(EXERCISE BRIEF): Every line of the entries with the word "github" in it should be shown.

(DATA UNDER STUDY):
--------------------
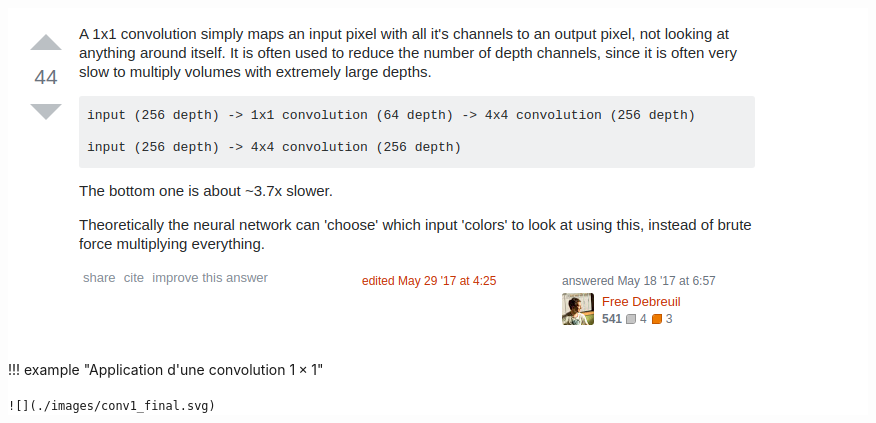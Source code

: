 ![](./images/conv1.png)

!!! example "Application d'une convolution $1\times1$"

    ![](./images/conv1_final.svg)
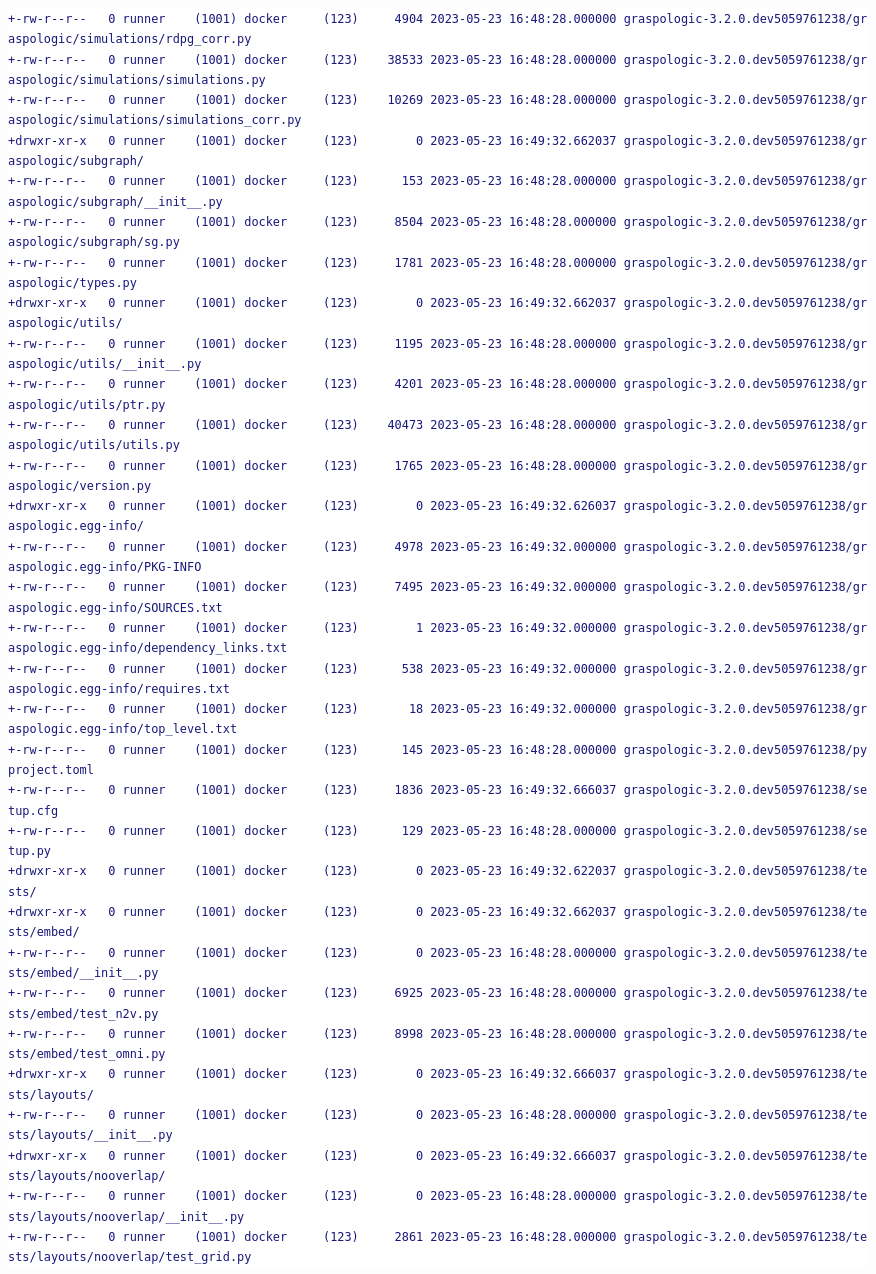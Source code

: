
 ```diff
+-rw-r--r--   0 runner    (1001) docker     (123)     4904 2023-05-23 16:48:28.000000 graspologic-3.2.0.dev5059761238/graspologic/simulations/rdpg_corr.py
+-rw-r--r--   0 runner    (1001) docker     (123)    38533 2023-05-23 16:48:28.000000 graspologic-3.2.0.dev5059761238/graspologic/simulations/simulations.py
+-rw-r--r--   0 runner    (1001) docker     (123)    10269 2023-05-23 16:48:28.000000 graspologic-3.2.0.dev5059761238/graspologic/simulations/simulations_corr.py
+drwxr-xr-x   0 runner    (1001) docker     (123)        0 2023-05-23 16:49:32.662037 graspologic-3.2.0.dev5059761238/graspologic/subgraph/
+-rw-r--r--   0 runner    (1001) docker     (123)      153 2023-05-23 16:48:28.000000 graspologic-3.2.0.dev5059761238/graspologic/subgraph/__init__.py
+-rw-r--r--   0 runner    (1001) docker     (123)     8504 2023-05-23 16:48:28.000000 graspologic-3.2.0.dev5059761238/graspologic/subgraph/sg.py
+-rw-r--r--   0 runner    (1001) docker     (123)     1781 2023-05-23 16:48:28.000000 graspologic-3.2.0.dev5059761238/graspologic/types.py
+drwxr-xr-x   0 runner    (1001) docker     (123)        0 2023-05-23 16:49:32.662037 graspologic-3.2.0.dev5059761238/graspologic/utils/
+-rw-r--r--   0 runner    (1001) docker     (123)     1195 2023-05-23 16:48:28.000000 graspologic-3.2.0.dev5059761238/graspologic/utils/__init__.py
+-rw-r--r--   0 runner    (1001) docker     (123)     4201 2023-05-23 16:48:28.000000 graspologic-3.2.0.dev5059761238/graspologic/utils/ptr.py
+-rw-r--r--   0 runner    (1001) docker     (123)    40473 2023-05-23 16:48:28.000000 graspologic-3.2.0.dev5059761238/graspologic/utils/utils.py
+-rw-r--r--   0 runner    (1001) docker     (123)     1765 2023-05-23 16:48:28.000000 graspologic-3.2.0.dev5059761238/graspologic/version.py
+drwxr-xr-x   0 runner    (1001) docker     (123)        0 2023-05-23 16:49:32.626037 graspologic-3.2.0.dev5059761238/graspologic.egg-info/
+-rw-r--r--   0 runner    (1001) docker     (123)     4978 2023-05-23 16:49:32.000000 graspologic-3.2.0.dev5059761238/graspologic.egg-info/PKG-INFO
+-rw-r--r--   0 runner    (1001) docker     (123)     7495 2023-05-23 16:49:32.000000 graspologic-3.2.0.dev5059761238/graspologic.egg-info/SOURCES.txt
+-rw-r--r--   0 runner    (1001) docker     (123)        1 2023-05-23 16:49:32.000000 graspologic-3.2.0.dev5059761238/graspologic.egg-info/dependency_links.txt
+-rw-r--r--   0 runner    (1001) docker     (123)      538 2023-05-23 16:49:32.000000 graspologic-3.2.0.dev5059761238/graspologic.egg-info/requires.txt
+-rw-r--r--   0 runner    (1001) docker     (123)       18 2023-05-23 16:49:32.000000 graspologic-3.2.0.dev5059761238/graspologic.egg-info/top_level.txt
+-rw-r--r--   0 runner    (1001) docker     (123)      145 2023-05-23 16:48:28.000000 graspologic-3.2.0.dev5059761238/pyproject.toml
+-rw-r--r--   0 runner    (1001) docker     (123)     1836 2023-05-23 16:49:32.666037 graspologic-3.2.0.dev5059761238/setup.cfg
+-rw-r--r--   0 runner    (1001) docker     (123)      129 2023-05-23 16:48:28.000000 graspologic-3.2.0.dev5059761238/setup.py
+drwxr-xr-x   0 runner    (1001) docker     (123)        0 2023-05-23 16:49:32.622037 graspologic-3.2.0.dev5059761238/tests/
+drwxr-xr-x   0 runner    (1001) docker     (123)        0 2023-05-23 16:49:32.662037 graspologic-3.2.0.dev5059761238/tests/embed/
+-rw-r--r--   0 runner    (1001) docker     (123)        0 2023-05-23 16:48:28.000000 graspologic-3.2.0.dev5059761238/tests/embed/__init__.py
+-rw-r--r--   0 runner    (1001) docker     (123)     6925 2023-05-23 16:48:28.000000 graspologic-3.2.0.dev5059761238/tests/embed/test_n2v.py
+-rw-r--r--   0 runner    (1001) docker     (123)     8998 2023-05-23 16:48:28.000000 graspologic-3.2.0.dev5059761238/tests/embed/test_omni.py
+drwxr-xr-x   0 runner    (1001) docker     (123)        0 2023-05-23 16:49:32.666037 graspologic-3.2.0.dev5059761238/tests/layouts/
+-rw-r--r--   0 runner    (1001) docker     (123)        0 2023-05-23 16:48:28.000000 graspologic-3.2.0.dev5059761238/tests/layouts/__init__.py
+drwxr-xr-x   0 runner    (1001) docker     (123)        0 2023-05-23 16:49:32.666037 graspologic-3.2.0.dev5059761238/tests/layouts/nooverlap/
+-rw-r--r--   0 runner    (1001) docker     (123)        0 2023-05-23 16:48:28.000000 graspologic-3.2.0.dev5059761238/tests/layouts/nooverlap/__init__.py
+-rw-r--r--   0 runner    (1001) docker     (123)     2861 2023-05-23 16:48:28.000000 graspologic-3.2.0.dev5059761238/tests/layouts/nooverlap/test_grid.py
```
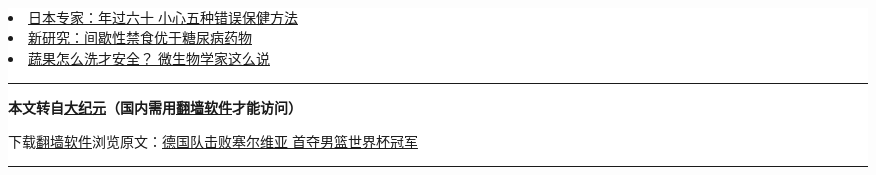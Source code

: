<li><a href="https://github.com/1992513/djy/blob/master/gb/24/8/15/n14312095.md#1">日本专家：年过六十 小心五种错误保健方法</a></li>
<li><a href="https://github.com/1992513/djy/blob/master/gb/24/8/16/n14312462.md#1">新研究：间歇性禁食优于糖尿病药物</a></li>
<li><a href="https://github.com/1992513/djy/blob/master/gb/24/8/18/n14313229.md#1">蔬果怎么洗才安全？ 微生物学家这么说</a></li>
<hr>
<strong>本文转自<a href="https://www.epochtimes.com">大纪元</a>（国内需用<a href="https://github.com/1992513/www/blob/master/README.md#8">翻墙软件</a>才能访问）</strong><p>下载<a href="https://github.com/1992513/www/blob/master/README.md#8">翻墙软件</a>浏览原文：<a href="https://www.epochtimes.com/gb/23/9/11/n14071059.htm">德国队击败塞尔维亚 首夺男篮世界杯冠军</a></p><hr>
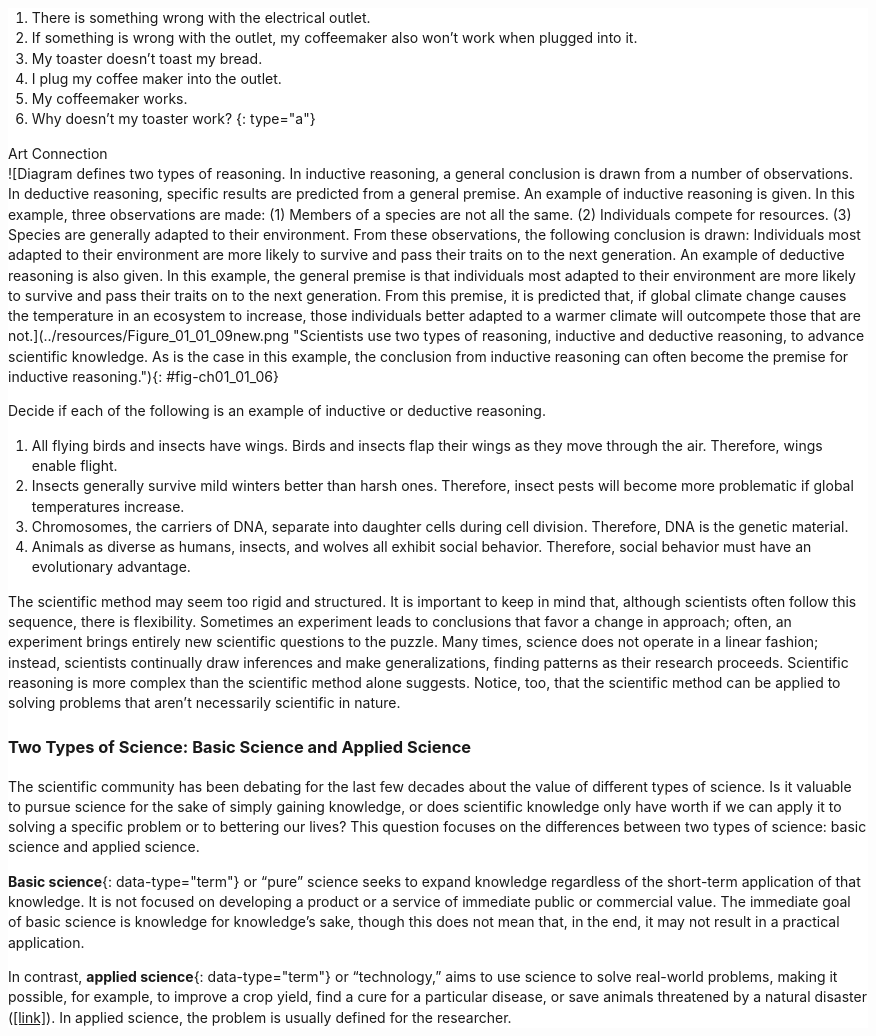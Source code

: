 1.  There is something wrong with the electrical outlet.
2.  If something is wrong with the outlet, my coffeemaker also won’t work when plugged into it.
3.  My toaster doesn’t toast my bread.
4.  I plug my coffee maker into the outlet.
5.  My coffeemaker works.
6.  Why doesn’t my toaster work?
{: type="a"}

</div>

<div data-type="note" data-has-label="true" class="art-connection" data-label="" markdown="1">
<div data-type="title">
Art Connection
</div>
![Diagram defines two types of reasoning. In inductive reasoning, a general conclusion is drawn from a number of observations. In deductive reasoning, specific results are predicted from a general premise. An example of inductive reasoning is given. In this example, three observations are made: (1) Members of a species are not all the same. (2) Individuals compete for resources. (3) Species are generally adapted to their environment. From these observations, the following conclusion is drawn: Individuals most adapted to their environment are more likely to survive and pass their traits on to the next generation. An example of deductive reasoning is also given. In this example, the general premise is that individuals most adapted to their environment are more likely to survive and pass their traits on to the next generation. From this premise, it is predicted that, if global climate change causes the temperature in an ecosystem to increase, those individuals better adapted to a warmer climate will outcompete those that are not.](../resources/Figure_01_01_09new.png "Scientists use two types of reasoning, inductive and deductive reasoning, to advance scientific knowledge. As is the case in this example, the conclusion from inductive reasoning can often become the premise for inductive reasoning."){: #fig-ch01_01_06}


Decide if each of the following is an example of inductive or deductive reasoning.

1.  All flying birds and insects have wings. Birds and insects flap their wings as they move through the air. Therefore, wings enable flight.
2.  Insects generally survive mild winters better than harsh ones. Therefore, insect pests will become more problematic if global temperatures increase.
3.  Chromosomes, the carriers of DNA, separate into daughter cells during cell division. Therefore, DNA is the genetic material.
4.  Animals as diverse as humans, insects, and wolves all exhibit social behavior. Therefore, social behavior must have an evolutionary advantage.

</div>

The scientific method may seem too rigid and structured. It is important to keep in mind that, although scientists often follow this sequence, there is flexibility. Sometimes an experiment leads to conclusions that favor a change in approach; often, an experiment brings entirely new scientific questions to the puzzle. Many times, science does not operate in a linear fashion; instead, scientists continually draw inferences and make generalizations, finding patterns as their research proceeds. Scientific reasoning is more complex than the scientific method alone suggests. Notice, too, that the scientific method can be applied to solving problems that aren’t necessarily scientific in nature.

### Two Types of Science: Basic Science and Applied Science

The scientific community has been debating for the last few decades about the value of different types of science. Is it valuable to pursue science for the sake of simply gaining knowledge, or does scientific knowledge only have worth if we can apply it to solving a specific problem or to bettering our lives? This question focuses on the differences between two types of science: basic science and applied science.

**Basic science**{: data-type="term"} or “pure” science seeks to expand knowledge regardless of the short-term application of that knowledge. It is not focused on developing a product or a service of immediate public or commercial value. The immediate goal of basic science is knowledge for knowledge’s sake, though this does not mean that, in the end, it may not result in a practical application.

In contrast, **applied science**{: data-type="term"} or “technology,” aims to use science to solve real-world problems, making it possible, for example, to improve a crop yield, find a cure for a particular disease, or save animals threatened by a natural disaster ([\[link\]](#fig-ch01_01_07)). In applied science, the problem is usually defined for the researcher.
--------------------
(REPLY TO THE TASK):
:<li><a href="https://github.com/1992513/djy/blob/master/gb/24/8/15/n14312095.md#1">日本专家：年过六十 小心五种错误保健方法</a></li>
<li><a href="https://github.com/1992513/djy/blob/master/gb/24/8/16/n14312462.md#1">新研究：间歇性禁食优于糖尿病药物</a></li>
<li><a href="https://github.com/1992513/djy/blob/master/gb/24/8/18/n14313229.md#1">蔬果怎么洗才安全？ 微生物学家这么说</a></li>
<strong>本文转自<a href="https://www.epochtimes.com">大纪元</a>（国内需用<a href="https://github.com/1992513/www/blob/master/README.md#8">翻墙软件</a>才能访问）</strong><p>下载<a href="https://github.com/1992513/www/blob/master/README.md#8">翻墙软件</a>浏览原文：<a href="https://www.epochtimes.com/gb/23/9/11/n14071059.htm">德国队击败塞尔维亚 首夺男篮世界杯冠军</a></p><hr>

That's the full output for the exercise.